* Task objective: Exactly retype the opening line of the entries and every line after it, ending with the line that contains "In this game, the". Skip all pictures.

Collection entries
BEGIN

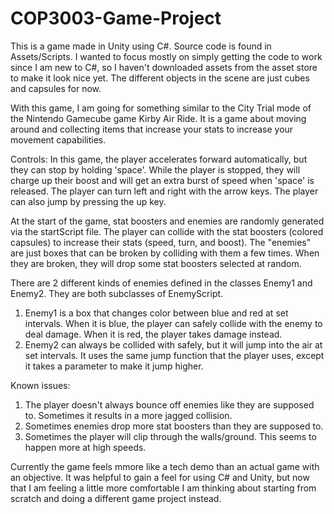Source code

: # COP3003-Game-Project
This is a game made in Unity using C#. Source code is found in Assets/Scripts.
I wanted to focus mostly on simply getting the code to work since I am new to C#, so I haven't downloaded assets from the asset store to make it look nice yet. The different objects in the scene are just cubes and capsules for now.

With this game, I am going for something similar to the City Trial mode of the Nintendo Gamecube game Kirby Air Ride. It is a game about moving around and collecting items that increase your stats to increase your movement capabilities.

Controls:
In this game, the player accelerates forward automatically, but they can stop by holding 'space'. While the player is stopped, they will charge up their boost and will get an extra burst of speed when 'space' is released. The player can turn left and right with the arrow keys. The player can also jump by pressing the up key.

At the start of the game, stat boosters and enemies are randomly generated via the startScript file. The player can collide with the stat boosters (colored capsules) to increase their stats (speed, turn, and boost). The "enemies" are just boxes that can be broken by colliding with them a few times. When they are broken, they will drop some stat boosters selected at random.

There are 2 different kinds of enemies defined in the classes Enemy1 and Enemy2. They are both subclasses of EnemyScript.
  1. Enemy1 is a box that changes color between blue and red at set intervals. When it is blue, the player can safely collide with the enemy to deal damage. When it is red, the        player takes damage instead.
  2. Enemy2 can always be collided with safely, but it will jump into the air at set intervals. It uses the same jump function that the player uses, except it takes a parameter to      make it jump higher.

Known issues: 
  1. The player doesn't always bounce off enemies like they are supposed to. Sometimes it results in a more jagged collision.
  2. Sometimes enemies drop more stat boosters than they are supposed to.
  3. Sometimes the player will clip through the walls/ground. This seems to happen more at high speeds.

Currently the game feels mmore like a tech demo than an actual game with an objective. It was helpful to gain a feel for using C# and Unity, but now that I am feeling a little more comfortable I am thinking about starting from scratch and doing a different game project instead.

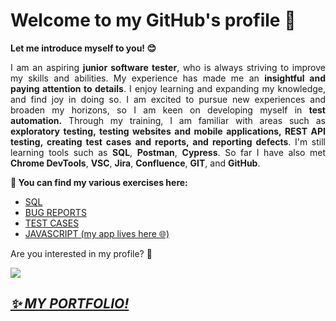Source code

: <h1><b>Welcome to my GitHub's profile 👋 </b></h1> 
<p><b>Let me introduce myself to you!  &#128522;</b></p>
<p></p>
<p align="justify"> 
I am an aspiring <b> junior software tester</b>, who is always striving to improve my skills and abilities. My experience has made me an <b>insightful and paying attention to details</b>. I enjoy learning and expanding my knowledge, and find joy in doing so. I am excited to pursue new experiences and broaden my horizons, so I am keen on developing myself in <b>test automation.</b> Through my training, I am familiar with areas such as <b>exploratory testing, testing websites and mobile applications, REST API testing, creating test cases and reports, and reporting defects</b>. I'm still learning tools such as <b>SQL</b>, <b>Postman</b>, <b>Cypress</b>. So far I have also met <b>Chrome DevTools</b>, <b>VSC</b>, <b>Jira</b>, <b>Confluence</b>, <b>GIT</b>, and <b>GitHub</b>. 

<p><b>&#128170; You can find my various exercises here:</b></p>  
<ul>
  <li><a href="https://github.com/amiszkiel/SQL.git">SQL</a>
  <li><a href="https://github.com/amiszkiel/BUG_REPORTS.git">BUG REPORTS</a>
  <li><a href="https://github.com/amiszkiel/TEST-CASES">TEST CASES</a>
  <li><a href="https://github.com/amiszkiel/bmi_calculator.git">JAVASCRIPT <a href="https://amiszkiel.github.io/bmi_calculator/">(my app lives here &#127760;)</a></a>
        </ul>
 
 
<p>Are you interested in my profile? &#129300;</p>

<img src="https://user-images.githubusercontent.com/117541170/236679470-3fa2a144-5ee7-469a-9dbb-58cb23e172b0.jpg">

<h2><b><i><a href="https://github.com/amiszkiel/MY-PORTFOLIO"> &#x2728; MY PORTFOLIO!<p></p></a></i></b></h2>
<!--
**amiszkiel/amiszkiel** is a ✨ _special_ ✨ repository because its `README.md` (this file) appears on your GitHub profile.

Here are some ideas to get you started:

- 🔭 I’m currently working on ...
- 🌱 I’m currently learning ...
- 👯 I’m looking to collaborate on ...
- 🤔 I’m looking for help with ...
- 💬 Ask me about ...
- 📫 How to reach me: ...
- 😄 Pronouns: ...
- ⚡ Fun fact: ...
-->
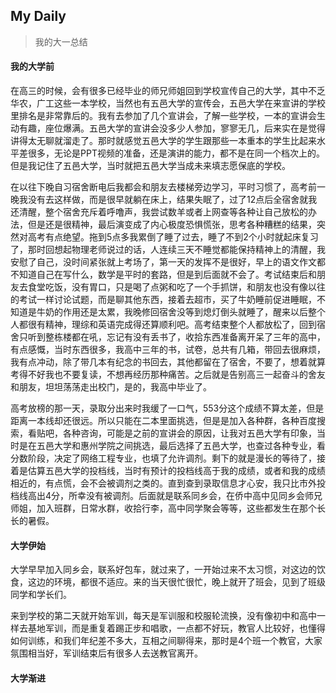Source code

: My Daily
-------- 
> 我的大一总结

#### 我的大学前

在高三的时候，会有很多已经毕业的师兄师姐回到学校宣传自己的大学，其中不乏华农，广工这些一本学校，当然也有五邑大学的宣传会，五邑大学在来宣讲的学校里排名是非常靠后的。我有去参加了几个宣讲会，了解一些学校，一本的宣讲会生动有趣，座位爆满。五邑大学的宣讲会没多少人参加，寥寥无几，后来实在是觉得讲得太无聊就溜走了。那时就感觉五邑大学的学生跟那些一本重本的学生比起来水平差很多，无论是PPT视频的准备，还是演讲的能力，都不是在同一个档次上的。但是我记住了五邑大学，当时就把五邑大学当成未来填志愿保底的学校。

在以往下晚自习宿舍断电后我都会和朋友去楼梯旁边学习，平时习惯了，高考前一晚我没有去这样做，而是很早就躺在床上，结果失眠了，过了12点后全宿舍就我还清醒，整个宿舍充斥着呼噜声，我尝试数羊或者上网查等各种让自己放松的办法，但是还是很精神，最后演变成了内心极度恐惧慌张，思考各种糟糕的结果，突然对高考有点绝望。拖到5点多我累倒了睡了过去，睡了不到2个小时就起床复习了，那时回想起物理老师说过的话，人连续三天不睡觉都能保持精神上的清醒，我安慰了自己，没时间紧张就上考场了，第一天的发挥不是很好，早上的语文作文都不知道自己在写什么，数学是平时的套路，但是到后面就不会了。考试结束后和朋友去食堂吃饭，没有胃口，只是喝了点粥和吃了一个手抓饼，和朋友也没有像以往的考试一样讨论试题，而是聊其他东西，接着去超市，买了牛奶睡前促进睡眠，不知道是牛奶的作用还是太累，我晚修回宿舍没等到熄灯倒头就睡了，醒来以后整个人都很有精神，理综和英语完成得还算顺利吧。高考结束整个人都放松了，回到宿舍只听到整栋楼都在吼，忘记有没有丢书了，收拾东西准备离开呆了三年的高中，有点感慨，当时东西很多，我高中三年的书，试卷，总共有几箱，带回去很麻烦，我有点冲动，除了带几本有纪念的书回去，其他都留在了宿舍，不要了，想着就算考得不好我也不要复读，不想再经历那种痛苦。之后就是告别高三一起奋斗的舍友和朋友，坦坦荡荡走出校门，是的，我高中毕业了。

高考放榜的那一天，录取分出来时我缓了一口气，553分这个成绩不算太差，但是距离一本线却还很远。所以只能在二本里面挑选，但是是加入各种群，各种百度搜索，看贴吧，各种咨询，可能是之前的宣讲会的原因，让我对五邑大学有印象，当时是在五邑大学和惠州学院之间挑选，最后选择了五邑大学，也查过各种专业，看分数阶段，决定了网络工程专业，也填了允许调剂。剩下的就是漫长的等待了，接着是估算五邑大学的投档线，当时有预计的投档线高于我的成绩，或者和我的成绩相近的，有点慌，会不会被调剂之类的。直到查到录取信息才心安，我只比市外投档线高出4分，所幸没有被调剂。后面就是联系同乡会，在侨中高中见同乡会师兄师姐，加入班群，日常水群，收拾行李，高中同学聚会等等，这些都发生在那个长长的暑假。

#### 大学伊始
大学早早加入同乡会，联系好包车，就过来了，一开始过来不太习惯，对这边的饮食，这边的环境，都很不适应。来的当天很忙很忙，晚上就开了班会，见到了班级同学和学长们。

来到学校的第二天就开始军训，每天是军训服和校服轮流换，没有像初中和高中一样去基地军训，而是重复着踢正步和唱歌，一点都不好玩，教官人比较好，也懂得如何训练，和我们年纪差不多大，互相之间聊得来，那时是4个班一个教官，大家氛围相当好，军训结束后有很多人去送教官离开。

#### 大学渐进
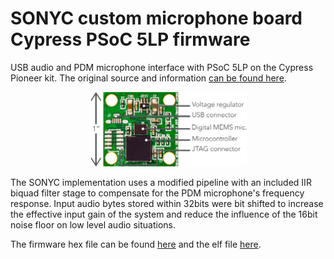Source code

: # SONYC custom microphone board Cypress PSoC 5LP firmware

USB audio and PDM microphone interface with PSoC 5LP on the Cypress Pioneer kit. The original source and information [can be found here](https://www.element14.com/community/thread/28830/l/psoc-4-pioneer-kit-community-project102-usb-audio-using-the-psoc-5lp).

<p align="center">
<img src="../img/edited_annotated_top_circle_points.jpg" width="50%">
</p>

The SONYC implementation uses a modified pipeline with an included IIR biquad filter stage to compensate for the PDM microphone's frequency response. Input audio bytes stored within 32bits were bit shifted to increase the effective input gain of the system and reduce the influence of the 16bit noise floor on low level audio situations.

The firmware hex file can be found [here](psoc5LP_firmware/PioneerKit_P5LP_USB_Audio/PioneerKit_P5LP_USB_Audio.cydsn/ARM_GCC_441/Debug/PioneerKit_P5LP_USB_Audio.hex) and the elf file [here](psoc5LP_firmware/PioneerKit_P5LP_USB_Audio/PioneerKit_P5LP_USB_Audio.cydsn/ARM_GCC_441/Debug/PioneerKit_P5LP_USB_Audio.elf).


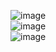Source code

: ![image](https://user-images.githubusercontent.com/90381005/189850681-d34c9e68-82db-40be-ae20-13b0eaf790b0.png)
<br>
![image](https://user-images.githubusercontent.com/90381005/191692859-7f13362a-0172-4476-8590-63531b27967a.png)
<br>
![image](https://user-images.githubusercontent.com/90381005/193532737-3b6efe4d-b4ae-45be-be66-17227275c281.png)
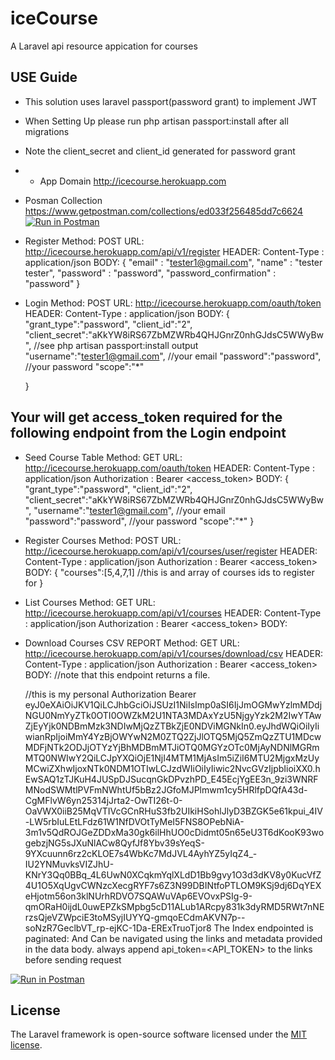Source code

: # iceCourse

A Laravel  api resource appication for courses

## USE Guide
- This solution uses laravel passport(password grant) to implement JWT
- When Setting Up please run php artisan passport:install after all migrations
- Note the client_secret and client_id generated for password grant
- - App Domain http://icecourse.herokuapp.com
- Posman Collection https://www.getpostman.com/collections/ed033f256485dd7c6624
[![Run in Postman](https://run.pstmn.io/button.svg)](https://app.getpostman.com/run-collection/ed033f256485dd7c6624)

- Register
    Method: POST
    URL: http://icecourse.herokuapp.com/api/v1/register
    HEADER: Content-Type : application/json
    BODY: 
    {
        "email" : "tester1@gmail.com",
        "name" : "tester tester",
        "password" : "password",
        "password_confirmation" : "password"
    }
- Login
    Method: POST
    URL: http://icecourse.herokuapp.com/oauth/token
    HEADER: Content-Type : application/json
    BODY: 
    {
        "grant_type":"password",
        "client_id":"2",
        "client_secret":"aKkYW8iRS67ZbMZWRb4QHJGnrZ0nhGJdsC5WWyBw", //see php artisan passport:install output
        "username":"tester1@gmail.com", //your email
        "password":"password", //your password
        "scope":"*"
    
    }
## Your will get access_token required for the following endpoint from the Login endpoint
- Seed Course Table
    Method: GET
    URL: http://icecourse.herokuapp.com/oauth/token
    HEADER: Content-Type : application/json
            Authorization : Bearer <access_token>
    BODY: 
    {
        "grant_type":"password",
        "client_id":"2",
        "client_secret":"aKkYW8iRS67ZbMZWRb4QHJGnrZ0nhGJdsC5WWyBw",
        "username":"tester1@gmail.com",  //your email
        "password":"password", //your password
        "scope":"*"
    }

- Register Courses
    Method: POST
    URL: http://icecourse.herokuapp.com/api/v1/courses/user/register
    HEADER: Content-Type : application/json
            Authorization : Bearer <access_token>
    BODY: 
    {
	    "courses":[5,4,7,1] //this is and array of courses ids to register for
    }
- List Courses
    Method: GET
    URL: http://icecourse.herokuapp.com/api/v1/courses
    HEADER: Content-Type : application/json
            Authorization : Bearer <access_token>
    BODY: 
-   Download Courses CSV REPORT
    Method: GET
    URL: http://icecourse.herokuapp.com/api/v1/courses/download/csv
    HEADER: Content-Type : application/json
            Authorization : Bearer <access_token>
    BODY: 
    //note that this endpoint returns a file.

    //this is my personal Authorization
    Bearer  eyJ0eXAiOiJKV1QiLCJhbGciOiJSUzI1NiIsImp0aSI6IjJmOGMwYzlmMDdjNGU0NmYyZTk0OTI0OWZkM2U1NTA3MDAxYzU5NjgyYzk2M2IwYTAwZjEyYjk0NDBmMzk3NDIwMjQzZTBkZjE0NDViMGNkIn0.eyJhdWQiOiIyIiwianRpIjoiMmY4YzBjOWYwN2M0ZTQ2ZjJlOTQ5MjQ5ZmQzZTU1MDcwMDFjNTk2ODJjOTYzYjBhMDBmMTJiOTQ0MGYzOTc0MjAyNDNlMGRmMTQ0NWIwY2QiLCJpYXQiOjE1NjI4MTM1MjAsIm5iZiI6MTU2MjgxMzUyMCwiZXhwIjoxNTk0NDM1OTIwLCJzdWIiOiIyIiwic2NvcGVzIjpbIioiXX0.hEwSAQ1zTJKuH4JUSpDJSucqnGkDPvzhPD_E45EcjYgEE3n_9zi3WNRFMNodSWMtlPVFmNWhtUf5bBz2JGfoMJPlmwm1cy5HRlfpDQfA43d-CgMFlvW6yn25314jJrta2-OwTI26t-0-OaVWX0iiB25MqVTIVcGCnRHuS3fb2UIkiHSohlJlyD3BZGK5e61kpui_4IV-LW5rbIuLEtLFdz61W1NfDVOtTyMeI5FNS8OPebNiA-3m1v5QdROJGeZDDxMa30gk6ilHhUO0cDidmt05n65eU3T6dKooK93wogebzjNG5sJXuNlACw8QyfJf8Ybv39sYeqS-9YXcuunn6rz2cKLOE7s4WbKc7MdJVL4AyhYZ5yIqZ4_-IU2YNMuvksVIZJhU-KNrY3Qq0BBq_4L6UwN0XCqkmYqlXLdD1Bb9gvy1O3d3dKV8y0KucVfZ4U1O5XqUgvCWNzcXecgRYF7s6Z3N99DBINtfoPTLOM9KSj9dj6DqYEXeHjotm56on3klNUrhRDVO7SQAWuVAp6EVOvxPSIg-9-qmORaH0ijdL0uwEPZkSMpbg5cD11ALub1ARcpy831k3dyRMD5RWt7nNErzsQjeVZWpciE3toMSyjIUYYQ-gmqoECdmAKVN7p--soNzR7GeclbVT_rp-ejKC-1Da-ERExTruoTjor8
    The Index endpointed is paginated: And Can be navigated using the links and metadata provided in the data body. always append api_token=<API_TOKEN> to the links before sending request

[![Run in Postman](https://run.pstmn.io/button.svg)](https://app.getpostman.com/run-collection/ed033f256485dd7c6624)

## License

The Laravel framework is open-source software licensed under the [MIT license](https://opensource.org/licenses/MIT).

END

* Your response:
Source code

: # COP3003-Game-Project
This is a game made in Unity using C#. Source code is found in Assets/Scripts.
I wanted to focus mostly on simply getting the code to work since I am new to C#, so I haven't downloaded assets from the asset store to make it look nice yet. The different objects in the scene are just cubes and capsules for now.

With this game, I am going for something similar to the City Trial mode of the Nintendo Gamecube game Kirby Air Ride. It is a game about moving around and collecting items that increase your stats to increase your movement capabilities.

Controls:
In this game, the player accelerates forward automatically, but they can stop by holding 'space'. While the player is stopped, they will charge up their boost and will get an extra burst of speed when 'space' is released. The player can turn left and right with the arrow keys. The player can also jump by pressing the up key.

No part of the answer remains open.